My Hindu writer friend lies in a hospital bed in Miami, but it's for a good reason. On Friday, she got the call that a kidney was available. Yesterday, doctors transplanted that kidney into her body.
She's been in desperate need of a kidney for many years now. She's benefiting from a new rule that lets her get a kidney from someone who had Hepatitis C. She'll be treated for that disease, and she'll have a kidney. The payoffs are clear to me, and even clearer to her.
I hope that she's restored to full health, but I also know she'll need to be extra careful in these days of a new corona virus that's still ravaging the planet. Almost all of my close friends down here in South Florida are self-isolating, and I am in full support.

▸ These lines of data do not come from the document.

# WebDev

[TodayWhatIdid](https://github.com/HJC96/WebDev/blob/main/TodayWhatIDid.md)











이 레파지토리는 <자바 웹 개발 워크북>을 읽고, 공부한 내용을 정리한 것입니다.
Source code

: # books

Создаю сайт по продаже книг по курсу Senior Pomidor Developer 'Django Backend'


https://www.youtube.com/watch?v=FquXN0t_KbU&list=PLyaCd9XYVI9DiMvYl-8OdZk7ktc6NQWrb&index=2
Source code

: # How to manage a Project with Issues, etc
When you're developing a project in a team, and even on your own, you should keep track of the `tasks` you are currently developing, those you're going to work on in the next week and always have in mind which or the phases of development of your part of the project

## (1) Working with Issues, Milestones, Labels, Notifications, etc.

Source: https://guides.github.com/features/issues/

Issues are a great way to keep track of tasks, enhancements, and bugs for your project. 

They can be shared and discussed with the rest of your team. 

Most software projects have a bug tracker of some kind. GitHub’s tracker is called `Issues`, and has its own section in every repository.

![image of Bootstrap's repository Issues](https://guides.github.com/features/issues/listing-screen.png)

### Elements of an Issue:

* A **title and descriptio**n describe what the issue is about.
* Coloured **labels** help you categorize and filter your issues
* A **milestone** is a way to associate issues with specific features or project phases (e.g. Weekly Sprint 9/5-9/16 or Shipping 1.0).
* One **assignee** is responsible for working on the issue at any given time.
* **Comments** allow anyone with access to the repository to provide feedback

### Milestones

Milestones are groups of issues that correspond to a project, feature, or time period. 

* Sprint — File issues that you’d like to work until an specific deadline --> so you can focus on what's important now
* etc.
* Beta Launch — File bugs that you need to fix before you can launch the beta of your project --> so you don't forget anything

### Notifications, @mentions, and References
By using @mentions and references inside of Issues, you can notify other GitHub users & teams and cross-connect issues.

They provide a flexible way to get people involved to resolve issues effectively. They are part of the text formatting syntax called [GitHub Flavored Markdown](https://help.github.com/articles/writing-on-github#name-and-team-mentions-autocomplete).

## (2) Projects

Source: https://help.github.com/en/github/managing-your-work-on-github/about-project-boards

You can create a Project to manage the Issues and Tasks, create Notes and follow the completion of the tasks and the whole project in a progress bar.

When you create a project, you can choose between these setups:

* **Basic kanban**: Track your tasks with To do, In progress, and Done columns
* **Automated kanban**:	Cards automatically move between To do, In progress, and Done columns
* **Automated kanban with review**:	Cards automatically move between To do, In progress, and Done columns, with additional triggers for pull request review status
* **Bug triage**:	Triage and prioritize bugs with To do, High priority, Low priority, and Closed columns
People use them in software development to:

I also realize that I am a potential vector, so even if they were open to being together, I'd have doubts about the wisdom of a gathering. I'm out and about in the world, so I'd be the one bringing the disease to them. I don't need that on my conscience; I already have quite enough that pierces me with agonizing guilt, thank you very much.
In a different time, I might be going down to Miami to see my friend, to bring her some books or flowers to brighten her hospital room. I might be going down to keep her company, and I might be feeling guilt about not being able to go to see her each day, what with having to work and Miami traffic and all the things that keep me from being the stellar human I wish I could be.
So now I feel guilt about being glad that I don't have to feel that guilt. The new world of COVID-19 means that I can't go see her as visitors are prohibited. I know that she'll be fine in the hospital without visitors. She's got electronic ways to connect, and she's lucid enough to be able to do that.
I'm glad that I don't have any non-lucid loved ones to worry about. I know that these difficult times are even worse when loved ones can't understand what's going on.
Today I will add my friend to the prayer list at my Lutheran church. Yes, I know she's Hindu, but I also know that she's happy to have us pray for her. As she says, "The gods network."
I love her ecumenical approach. I wish that more of us could be accepting in that way.